## Assigned task
All entries are to be repeated exactly as shown below.

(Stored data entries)
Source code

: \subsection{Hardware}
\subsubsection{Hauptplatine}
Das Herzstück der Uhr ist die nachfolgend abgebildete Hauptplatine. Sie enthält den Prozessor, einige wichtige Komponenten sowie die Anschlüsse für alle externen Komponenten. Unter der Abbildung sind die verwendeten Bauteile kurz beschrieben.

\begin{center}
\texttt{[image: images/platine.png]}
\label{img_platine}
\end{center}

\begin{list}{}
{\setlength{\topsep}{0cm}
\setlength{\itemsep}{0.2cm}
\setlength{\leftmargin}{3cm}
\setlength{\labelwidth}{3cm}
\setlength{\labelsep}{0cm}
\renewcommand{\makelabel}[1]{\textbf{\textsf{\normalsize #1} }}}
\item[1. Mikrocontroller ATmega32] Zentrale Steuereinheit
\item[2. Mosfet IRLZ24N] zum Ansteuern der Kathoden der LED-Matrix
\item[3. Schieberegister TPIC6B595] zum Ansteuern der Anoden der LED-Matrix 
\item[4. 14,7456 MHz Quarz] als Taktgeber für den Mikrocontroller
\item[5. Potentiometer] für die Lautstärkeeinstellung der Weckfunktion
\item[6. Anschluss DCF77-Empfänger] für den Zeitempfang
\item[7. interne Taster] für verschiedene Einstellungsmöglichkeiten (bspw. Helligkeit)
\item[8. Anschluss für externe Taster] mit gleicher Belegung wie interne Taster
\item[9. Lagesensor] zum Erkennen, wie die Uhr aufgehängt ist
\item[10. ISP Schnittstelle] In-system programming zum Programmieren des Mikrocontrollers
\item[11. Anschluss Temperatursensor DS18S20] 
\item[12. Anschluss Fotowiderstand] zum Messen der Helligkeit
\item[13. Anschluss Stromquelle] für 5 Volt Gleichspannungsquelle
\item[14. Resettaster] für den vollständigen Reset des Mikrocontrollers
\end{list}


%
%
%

## Exercise output
Source code

: \subsection{Hardware}
\subsubsection{Hauptplatine}
Das Herzstück der Uhr ist die nachfolgend abgebildete Hauptplatine. Sie enthält den Prozessor, einige wichtige Komponenten sowie die Anschlüsse für alle externen Komponenten. Unter der Abbildung sind die verwendeten Bauteile kurz beschrieben.

\begin{center}
\texttt{[image: images/platine.png]}
\label{img_platine}
\end{center}

\begin{list}{}
{\setlength{\topsep}{0cm}
\setlength{\itemsep}{0.2cm}
\setlength{\leftmargin}{3cm}
\setlength{\labelwidth}{3cm}
\setlength{\labelsep}{0cm}
\renewcommand{\makelabel}[1]{\textbf{\textsf{\normalsize #1} }}}
\item[1. Mikrocontroller ATmega32] Zentrale Steuereinheit
\item[2. Mosfet IRLZ24N] zum Ansteuern der Kathoden der LED-Matrix
\item[3. Schieberegister TPIC6B595] zum Ansteuern der Anoden der LED-Matrix 
\item[4. 14,7456 MHz Quarz] als Taktgeber für den Mikrocontroller
\item[5. Potentiometer] für die Lautstärkeeinstellung der Weckfunktion
\item[6. Anschluss DCF77-Empfänger] für den Zeitempfang
\item[7. interne Taster] für verschiedene Einstellungsmöglichkeiten (bspw. Helligkeit)
\item[8. Anschluss für externe Taster] mit gleicher Belegung wie interne Taster
\item[9. Lagesensor] zum Erkennen, wie die Uhr aufgehängt ist
\item[10. ISP Schnittstelle] In-system programming zum Programmieren des Mikrocontrollers
\item[11. Anschluss Temperatursensor DS18S20] 
\item[12. Anschluss Fotowiderstand] zum Messen der Helligkeit
\item[13. Anschluss Stromquelle] für 5 Volt Gleichspannungsquelle
\item[14. Resettaster] für den vollständigen Reset des Mikrocontrollers
\end{list}


%
%
%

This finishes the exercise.